Americans spent $8.4 billion on Halloween in 2016, enough to fund the Agency for Healthcare Research and Quality for 17.5 years!

Sources: National Retail Federation, AHRQ

 

Mother's Day

In 2016, Americans spent $21.4 billion on Mother’s Day, enough money to fund rare diseases research at NIH for 5 years.

Sources: National Retail Federation, NIH

St. Patrick's Day

In 2016, Americans spent $4.4 billion for St. Patrick’s Day, enough to fund the Agency for Healthcare Research and Quality’s research on patient safety for 58 years.

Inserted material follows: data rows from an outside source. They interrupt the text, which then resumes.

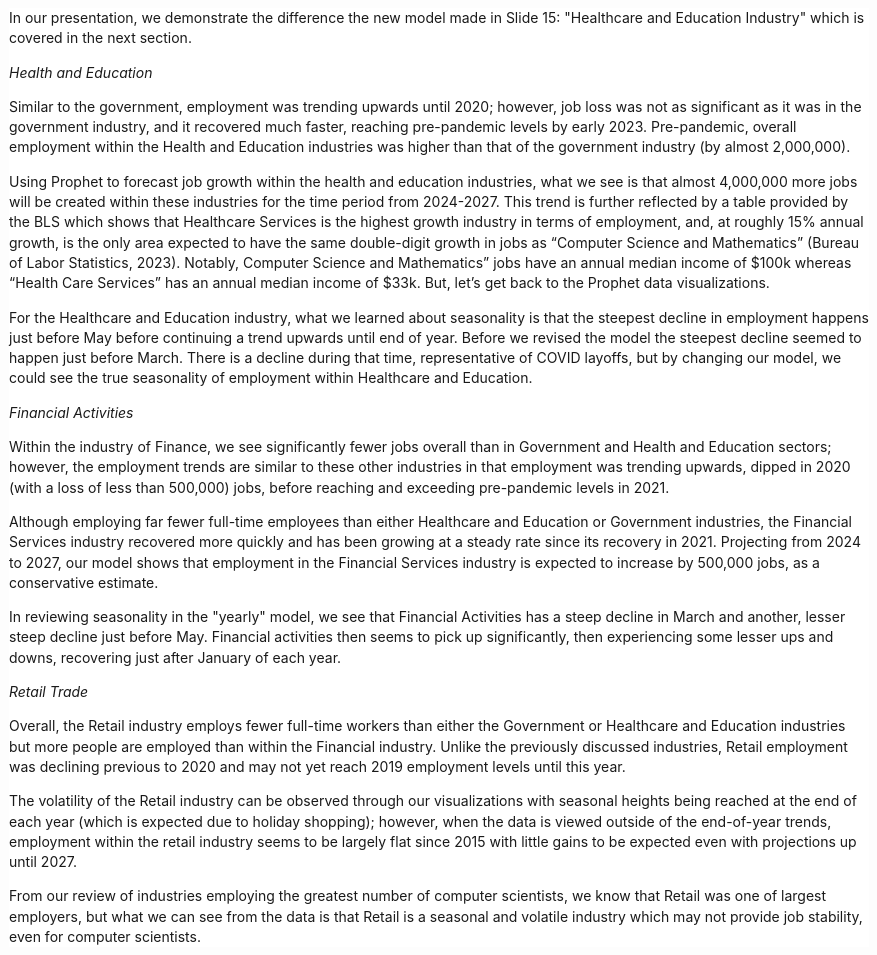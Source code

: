 In our presentation, we demonstrate the difference the new model made in Slide 15: "Healthcare and Education Industry" which is covered in the next section.

*Health and Education*

Similar to the government, employment was trending upwards until 2020; however, job loss was not as significant as it was in the government industry, and it recovered much faster, reaching pre-pandemic levels by early 2023. Pre-pandemic, overall employment within the Health and Education industries was higher than that of the government industry (by almost 2,000,000). 

Using Prophet to forecast job growth within the health and education industries, what we see is that almost 4,000,000 more jobs will be created within these industries for the time period from 2024-2027. This trend is further reflected by a table provided by the BLS which shows that Healthcare Services is the highest growth industry in terms of employment, and, at roughly 15% annual growth, is the only area expected to have the same double-digit growth in jobs as “Computer Science and Mathematics” (Bureau of Labor Statistics, 2023).  Notably, Computer Science and Mathematics” jobs have an annual median income of $100k whereas “Health Care Services” has an annual median income of $33k. But, let’s get back to the Prophet data visualizations.

For the Healthcare and Education industry, what we learned about seasonality is that the steepest decline in employment happens just before May before continuing a trend upwards until end of year. Before we revised the model the steepest decline seemed to happen just before March. There is a decline during that time, representative of COVID layoffs, but by changing our model, we could see the true seasonality of employment within Healthcare and Education. 


*Financial Activities*

Within the industry of Finance, we see significantly fewer jobs overall than in Government and Health and Education sectors; however, the employment trends are similar to these other industries in that employment was trending upwards, dipped in 2020 (with a loss of less than 500,000) jobs, before reaching and exceeding pre-pandemic levels in 2021.

Although employing far fewer full-time employees than either Healthcare and Education or Government industries, the Financial Services industry recovered more quickly and has been growing at a steady rate since its recovery in 2021. Projecting from 2024 to 2027, our model shows that employment in the Financial Services industry is expected to increase by 500,000 jobs, as a conservative estimate. 

In reviewing seasonality in the "yearly" model, we see that Financial Activities has a steep decline in March and another, lesser steep decline just before May. Financial activities then seems to pick up significantly, then experiencing some lesser ups and downs, recovering just after January of each year. 

*Retail Trade*

Overall, the Retail industry employs fewer full-time workers than either the Government or Healthcare and Education industries but more people are employed than within the Financial industry. Unlike the previously discussed industries, Retail employment was declining previous to 2020 and may not yet reach 2019 employment levels until this year.

The volatility of the Retail industry can be observed through our visualizations with seasonal heights being reached at the end of each year (which is expected due to holiday shopping); however, when the data is viewed outside of the end-of-year trends, employment within the retail industry seems to be largely flat since 2015 with little gains to be expected even with projections up until 2027. 

From our review of industries employing the greatest number of computer scientists, we know that Retail was one of largest employers, but what we can see from the data is that Retail is a seasonal and volatile industry which may not provide job stability, even for computer scientists.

Sources: National Retail Federation, AHRQ 

 

 

Summer Camp

Last summer, the U.S. spent more than $3 billion on summer camp for children – which could fund the NIH’s pediatric research program for almost 8 years.

Sources: IBIS World, NIH

 

Summer Vacation

Americans spent $89.9 billion on summer vacation in 2016, enough money to fund The Fogarty International Center for global health research for more than 1,293.5 years.

Sources: Allianz Travel Insurance, FIC

Thanksgiving

In 2016, the US spent an estimated $2.9 billion on food for Thanksgiving dinner. This amount could fund food safety monitoring activities at the Food and Drug Administration for 3 years.

Sources: Statistic Brain, FDA

 

Valentine's Day

In 2016, Americans spent $19.7 billion on Valentine’s Day – which could fund NIH-sponsored research on heart disease for 11.5 years.

Sources: National Retail Federation, NIH

 

Winter Weather

Americans spent enough money on snowplow services (14 billion) in 2016 to fund all NIH-sponsored research on Pneumonia and Influenza for almost 37 years.